Very little needs to be said about the following photos of first responders on September 11th, 2001 and during the subsequent recovery efforts. The images speak for themselves. Some of these brave souls paid the ultimate price for their heroics, but all first responders that day showed us that even during the darkest hours, humanity can shine incredibly bright.
Assistant Chief Gerard A. Barbara looks up at the burning towers of the World Trade Center on September 11, 2001 in New York City. Moments later he would go in, never to return. (Photo by David Handschuh/NY Daily News Archive via Getty Images)
New York Daily News staff photographer David Handschuh is carried from site after his leg was shattered by falling debris while he was photographing the terrorist attack. (Photo by Todd Maisel/NY Daily News Archive via Getty Images)
Police officer Mike Brennan helps a distraught woman known only as Beverly, as ash and debris cover the area following the collapse of 1 World Trade Center. (Photo by Corey Sipkin/NY Daily News Archive via Getty Images)

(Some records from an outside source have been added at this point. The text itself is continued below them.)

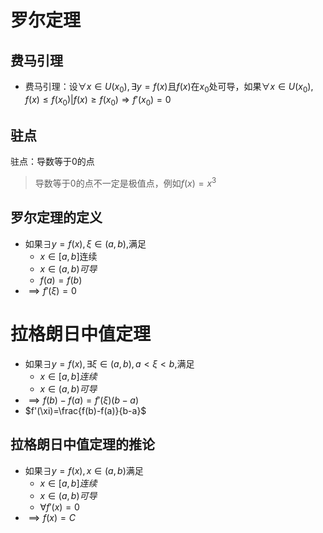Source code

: # 罗尔定理

## 费马引理

- 费马引理：设$\forall x \in U(x_{0}),\exists y=f(x)$且$f(x)$在$x_{0}$处可导，如果$\forall x \in U(x_{0}),f(x)\leq f(x_{0})|f(x)\geq f(x_{0})\Rightarrow f'(x_{0})=0$

## 驻点

驻点：导数等于0的点
> 导数等于0的点不一定是极值点，例如$f(x)=x^{3}$


## 罗尔定理的定义

- 如果$\exists y=f(x),\xi \in(a,b),$满足
  - $x \in[a,b]$连续
  - $x \in(a,b)可导$
  - $f(a)=f(b)$
- $\implies f'(\xi)=0$

# 拉格朗日中值定理

- 如果$\exists y=f(x),\exists \xi \in(a,b),a<\xi<b,$满足
  - $x \in[a,b]连续$
  - $x \in(a,b)可导$
- $\implies f(b)-f(a)=f'(\xi)(b-a)$
- $f'(\xi)=\frac{f(b)-f(a)}{b-a}$



## 拉格朗日中值定理的推论

- 如果$\exists y=f(x),x \in(a,b)$满足
  - $x \in[a,b]连续$
  - $x \in(a,b)可导$
  - $\forall f'(x)=0$
- $\implies f(x)=C$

A police officer helps a woman to a bus after she fled the area near the World Trade Center towers. (STAN HONDA/AFP/Getty Images)
A fireman, covered in debris, rinses his eyes out after the collapse of the twin towers of the World Trade Center on September 11, 2001 in New York City. (AP Photo/Richard Drew)
United States Secret Service Agent Thomas Armas, carries an injured woman to an ambulance after Tower One of World Trade center collapsed. (Photo By: Thomas Monaster/NY Daily News via Getty Images)
Firefighter Louis Cacchioli (left) from Engine 47 in Harlem helps carry Battalion Chief Michael Telesca of Battalion 19, Bronx (center) who was inside the basement of the south World Trade Tower (#2) when it collapsed, with the assistance of an unidentified Police Officer. (Photo by Thomas Monaster/NY Daily News Archive via Getty Images)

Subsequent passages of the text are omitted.